• **WHAT THE TASK ASKS**
Repeat every entry in the listing below, exactly.
○ ○ ○ ○ ○
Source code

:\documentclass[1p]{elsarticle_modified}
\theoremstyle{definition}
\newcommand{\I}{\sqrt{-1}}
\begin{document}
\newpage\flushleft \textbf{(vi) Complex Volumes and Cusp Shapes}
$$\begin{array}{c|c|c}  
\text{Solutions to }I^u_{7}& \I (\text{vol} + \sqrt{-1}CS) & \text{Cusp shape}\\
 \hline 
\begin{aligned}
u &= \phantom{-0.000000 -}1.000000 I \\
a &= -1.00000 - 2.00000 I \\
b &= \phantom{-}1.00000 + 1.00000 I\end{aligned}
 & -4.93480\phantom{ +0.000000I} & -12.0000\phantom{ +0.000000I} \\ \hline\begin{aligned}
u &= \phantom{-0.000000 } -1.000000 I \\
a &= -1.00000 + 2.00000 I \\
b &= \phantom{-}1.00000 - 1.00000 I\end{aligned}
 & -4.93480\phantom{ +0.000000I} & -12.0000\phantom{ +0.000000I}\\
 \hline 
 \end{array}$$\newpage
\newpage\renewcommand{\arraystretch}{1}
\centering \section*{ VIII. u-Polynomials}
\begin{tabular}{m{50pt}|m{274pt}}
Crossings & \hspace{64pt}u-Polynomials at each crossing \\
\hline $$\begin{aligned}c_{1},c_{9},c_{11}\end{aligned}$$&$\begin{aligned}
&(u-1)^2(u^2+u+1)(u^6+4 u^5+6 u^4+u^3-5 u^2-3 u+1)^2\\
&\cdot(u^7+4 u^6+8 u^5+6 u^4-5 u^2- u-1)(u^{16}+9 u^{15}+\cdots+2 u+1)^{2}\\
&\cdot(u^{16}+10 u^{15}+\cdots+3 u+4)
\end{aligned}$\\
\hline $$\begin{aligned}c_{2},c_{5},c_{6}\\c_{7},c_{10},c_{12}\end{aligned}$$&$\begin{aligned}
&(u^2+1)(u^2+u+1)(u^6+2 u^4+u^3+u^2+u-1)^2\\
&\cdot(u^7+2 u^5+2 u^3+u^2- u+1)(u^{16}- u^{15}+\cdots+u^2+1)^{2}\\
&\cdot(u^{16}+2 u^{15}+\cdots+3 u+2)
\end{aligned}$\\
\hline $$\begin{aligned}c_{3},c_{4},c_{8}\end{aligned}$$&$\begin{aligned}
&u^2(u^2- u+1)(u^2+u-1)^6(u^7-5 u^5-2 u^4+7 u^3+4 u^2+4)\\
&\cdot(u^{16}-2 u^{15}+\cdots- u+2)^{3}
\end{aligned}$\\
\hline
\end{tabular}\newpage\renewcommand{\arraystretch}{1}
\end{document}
○ ○ ○ ○ ○
• **TASK ANSWER**
Source code

:\documentclass[1p]{elsarticle_modified}
\theoremstyle{definition}
\newcommand{\I}{\sqrt{-1}}
\begin{document}
\newpage\flushleft \textbf{(vi) Complex Volumes and Cusp Shapes}
$$\begin{array}{c|c|c}  
\text{Solutions to }I^u_{7}& \I (\text{vol} + \sqrt{-1}CS) & \text{Cusp shape}\\
 \hline 
\begin{aligned}
u &= \phantom{-0.000000 -}1.000000 I \\
a &= -1.00000 - 2.00000 I \\
b &= \phantom{-}1.00000 + 1.00000 I\end{aligned}
 & -4.93480\phantom{ +0.000000I} & -12.0000\phantom{ +0.000000I} \\ \hline\begin{aligned}
u &= \phantom{-0.000000 } -1.000000 I \\
a &= -1.00000 + 2.00000 I \\
b &= \phantom{-}1.00000 - 1.00000 I\end{aligned}
 & -4.93480\phantom{ +0.000000I} & -12.0000\phantom{ +0.000000I}\\
 \hline 
 \end{array}$$\newpage
\newpage\renewcommand{\arraystretch}{1}
\centering \section*{ VIII. u-Polynomials}
\begin{tabular}{m{50pt}|m{274pt}}
Crossings & \hspace{64pt}u-Polynomials at each crossing \\
\hline $$\begin{aligned}c_{1},c_{9},c_{11}\end{aligned}$$&$\begin{aligned}
&(u-1)^2(u^2+u+1)(u^6+4 u^5+6 u^4+u^3-5 u^2-3 u+1)^2\\
&\cdot(u^7+4 u^6+8 u^5+6 u^4-5 u^2- u-1)(u^{16}+9 u^{15}+\cdots+2 u+1)^{2}\\
&\cdot(u^{16}+10 u^{15}+\cdots+3 u+4)
\end{aligned}$\\
\hline $$\begin{aligned}c_{2},c_{5},c_{6}\\c_{7},c_{10},c_{12}\end{aligned}$$&$\begin{aligned}
&(u^2+1)(u^2+u+1)(u^6+2 u^4+u^3+u^2+u-1)^2\\
&\cdot(u^7+2 u^5+2 u^3+u^2- u+1)(u^{16}- u^{15}+\cdots+u^2+1)^{2}\\
&\cdot(u^{16}+2 u^{15}+\cdots+3 u+2)
\end{aligned}$\\
\hline $$\begin{aligned}c_{3},c_{4},c_{8}\end{aligned}$$&$\begin{aligned}
&u^2(u^2- u+1)(u^2+u-1)^6(u^7-5 u^5-2 u^4+7 u^3+4 u^2+4)\\
&\cdot(u^{16}-2 u^{15}+\cdots- u+2)^{3}
\end{aligned}$\\
\hline
\end{tabular}\newpage\renewcommand{\arraystretch}{1}
\end{document}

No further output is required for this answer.